Source texts of formatted documents

== Segment start ==

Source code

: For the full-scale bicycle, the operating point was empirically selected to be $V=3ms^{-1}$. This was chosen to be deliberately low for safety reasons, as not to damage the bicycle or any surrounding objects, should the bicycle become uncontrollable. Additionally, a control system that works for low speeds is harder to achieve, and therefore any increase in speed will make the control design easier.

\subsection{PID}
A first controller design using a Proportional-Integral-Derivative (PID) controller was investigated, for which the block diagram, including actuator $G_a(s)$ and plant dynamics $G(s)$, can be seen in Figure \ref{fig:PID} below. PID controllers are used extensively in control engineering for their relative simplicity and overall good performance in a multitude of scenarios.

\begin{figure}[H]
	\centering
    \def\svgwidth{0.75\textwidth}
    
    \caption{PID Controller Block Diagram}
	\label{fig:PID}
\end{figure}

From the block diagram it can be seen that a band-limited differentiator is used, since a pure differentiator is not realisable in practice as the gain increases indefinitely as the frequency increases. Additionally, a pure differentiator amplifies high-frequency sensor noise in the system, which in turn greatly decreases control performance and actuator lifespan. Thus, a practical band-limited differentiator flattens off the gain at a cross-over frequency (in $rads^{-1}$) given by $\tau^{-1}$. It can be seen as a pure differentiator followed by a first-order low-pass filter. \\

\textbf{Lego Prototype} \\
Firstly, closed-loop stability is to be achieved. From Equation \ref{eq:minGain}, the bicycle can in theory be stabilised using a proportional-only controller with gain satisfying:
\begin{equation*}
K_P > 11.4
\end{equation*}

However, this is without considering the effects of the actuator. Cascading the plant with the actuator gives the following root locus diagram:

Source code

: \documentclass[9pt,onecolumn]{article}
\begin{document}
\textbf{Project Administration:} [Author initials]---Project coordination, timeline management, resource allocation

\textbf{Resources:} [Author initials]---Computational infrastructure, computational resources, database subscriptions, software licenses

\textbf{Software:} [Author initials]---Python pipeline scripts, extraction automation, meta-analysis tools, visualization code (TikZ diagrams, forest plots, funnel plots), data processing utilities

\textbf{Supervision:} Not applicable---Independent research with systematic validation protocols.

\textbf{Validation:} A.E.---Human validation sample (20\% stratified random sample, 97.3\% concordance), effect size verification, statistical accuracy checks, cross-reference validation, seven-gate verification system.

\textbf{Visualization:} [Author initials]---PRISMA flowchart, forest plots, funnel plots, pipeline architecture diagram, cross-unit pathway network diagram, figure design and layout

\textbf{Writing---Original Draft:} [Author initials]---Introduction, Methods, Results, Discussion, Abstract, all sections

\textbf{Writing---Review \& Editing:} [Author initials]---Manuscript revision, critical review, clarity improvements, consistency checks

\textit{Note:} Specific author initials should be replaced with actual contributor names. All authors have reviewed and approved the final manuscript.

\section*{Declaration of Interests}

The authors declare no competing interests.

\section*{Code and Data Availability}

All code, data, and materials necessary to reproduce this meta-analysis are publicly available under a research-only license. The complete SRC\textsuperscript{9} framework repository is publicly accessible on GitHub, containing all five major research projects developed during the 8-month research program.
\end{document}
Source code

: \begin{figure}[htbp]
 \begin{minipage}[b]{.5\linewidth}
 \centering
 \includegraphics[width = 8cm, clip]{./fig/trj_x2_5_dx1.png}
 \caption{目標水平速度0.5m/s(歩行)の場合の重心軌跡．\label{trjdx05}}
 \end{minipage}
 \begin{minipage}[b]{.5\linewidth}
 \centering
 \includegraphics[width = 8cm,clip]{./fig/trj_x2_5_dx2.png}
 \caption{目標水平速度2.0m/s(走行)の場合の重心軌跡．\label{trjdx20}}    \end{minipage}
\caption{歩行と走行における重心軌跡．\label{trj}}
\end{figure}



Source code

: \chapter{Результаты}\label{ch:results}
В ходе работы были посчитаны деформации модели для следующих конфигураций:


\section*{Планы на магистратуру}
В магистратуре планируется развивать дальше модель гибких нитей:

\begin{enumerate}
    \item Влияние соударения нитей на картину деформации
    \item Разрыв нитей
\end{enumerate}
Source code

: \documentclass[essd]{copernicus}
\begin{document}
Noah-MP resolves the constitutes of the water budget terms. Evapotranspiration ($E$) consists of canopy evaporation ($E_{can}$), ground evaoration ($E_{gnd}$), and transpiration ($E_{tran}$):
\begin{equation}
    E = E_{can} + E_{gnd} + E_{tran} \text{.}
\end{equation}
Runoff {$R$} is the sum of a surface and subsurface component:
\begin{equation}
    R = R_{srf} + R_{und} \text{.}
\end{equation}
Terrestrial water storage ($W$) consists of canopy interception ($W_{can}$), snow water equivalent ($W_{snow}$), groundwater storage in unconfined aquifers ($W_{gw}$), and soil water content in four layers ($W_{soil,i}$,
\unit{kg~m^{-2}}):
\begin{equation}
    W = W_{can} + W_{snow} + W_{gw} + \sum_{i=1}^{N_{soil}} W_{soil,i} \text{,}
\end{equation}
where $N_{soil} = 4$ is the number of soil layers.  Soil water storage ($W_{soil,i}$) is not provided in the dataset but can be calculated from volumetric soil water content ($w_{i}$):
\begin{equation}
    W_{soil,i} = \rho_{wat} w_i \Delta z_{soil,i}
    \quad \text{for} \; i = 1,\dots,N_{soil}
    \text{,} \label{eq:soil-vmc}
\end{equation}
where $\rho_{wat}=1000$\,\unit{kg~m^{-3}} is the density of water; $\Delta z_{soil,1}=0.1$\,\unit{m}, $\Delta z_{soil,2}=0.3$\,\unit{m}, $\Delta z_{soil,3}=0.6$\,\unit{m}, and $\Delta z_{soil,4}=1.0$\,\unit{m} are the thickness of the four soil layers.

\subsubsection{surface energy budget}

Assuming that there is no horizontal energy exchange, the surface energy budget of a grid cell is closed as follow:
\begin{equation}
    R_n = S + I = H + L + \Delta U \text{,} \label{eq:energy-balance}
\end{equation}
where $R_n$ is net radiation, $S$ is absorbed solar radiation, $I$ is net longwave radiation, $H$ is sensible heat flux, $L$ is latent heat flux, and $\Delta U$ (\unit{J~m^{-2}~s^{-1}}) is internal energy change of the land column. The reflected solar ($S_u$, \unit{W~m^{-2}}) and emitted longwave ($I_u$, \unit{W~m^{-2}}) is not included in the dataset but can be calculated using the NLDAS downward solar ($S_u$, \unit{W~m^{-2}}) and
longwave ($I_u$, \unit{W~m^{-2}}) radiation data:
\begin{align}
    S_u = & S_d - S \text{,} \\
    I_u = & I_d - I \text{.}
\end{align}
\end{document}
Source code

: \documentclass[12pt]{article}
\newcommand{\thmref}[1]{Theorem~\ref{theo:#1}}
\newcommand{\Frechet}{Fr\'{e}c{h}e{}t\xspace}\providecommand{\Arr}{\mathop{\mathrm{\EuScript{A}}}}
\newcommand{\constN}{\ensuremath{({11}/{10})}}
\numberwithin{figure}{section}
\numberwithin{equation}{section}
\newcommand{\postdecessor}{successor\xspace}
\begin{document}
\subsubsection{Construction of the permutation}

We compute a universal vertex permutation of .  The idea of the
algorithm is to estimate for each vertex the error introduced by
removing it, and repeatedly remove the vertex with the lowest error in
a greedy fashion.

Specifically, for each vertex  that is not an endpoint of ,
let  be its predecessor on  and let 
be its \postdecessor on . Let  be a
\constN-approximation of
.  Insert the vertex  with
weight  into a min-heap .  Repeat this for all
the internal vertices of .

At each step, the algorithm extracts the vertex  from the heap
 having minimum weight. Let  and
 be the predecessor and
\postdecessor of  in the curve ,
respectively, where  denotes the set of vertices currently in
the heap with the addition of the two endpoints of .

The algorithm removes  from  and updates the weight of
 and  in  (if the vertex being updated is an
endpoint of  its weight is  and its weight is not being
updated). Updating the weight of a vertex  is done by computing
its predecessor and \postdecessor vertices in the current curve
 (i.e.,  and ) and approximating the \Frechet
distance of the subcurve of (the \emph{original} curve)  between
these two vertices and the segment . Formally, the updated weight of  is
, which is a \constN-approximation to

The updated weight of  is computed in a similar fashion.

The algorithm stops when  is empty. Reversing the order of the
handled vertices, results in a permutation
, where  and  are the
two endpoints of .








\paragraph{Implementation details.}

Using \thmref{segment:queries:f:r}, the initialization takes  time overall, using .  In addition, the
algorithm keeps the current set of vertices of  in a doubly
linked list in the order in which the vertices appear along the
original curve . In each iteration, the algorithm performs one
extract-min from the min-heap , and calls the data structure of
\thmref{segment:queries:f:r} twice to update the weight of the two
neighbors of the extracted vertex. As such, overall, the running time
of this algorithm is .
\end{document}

== Segment end ==

▶ [Assigned task]: Would you please return all lines of the data that include the word "authors"?

▶ [Task response]:
\textit{Note:} Specific author initials should be replaced with actual contributor names. All authors have reviewed and approved the final manuscript.
The authors declare no competing interests.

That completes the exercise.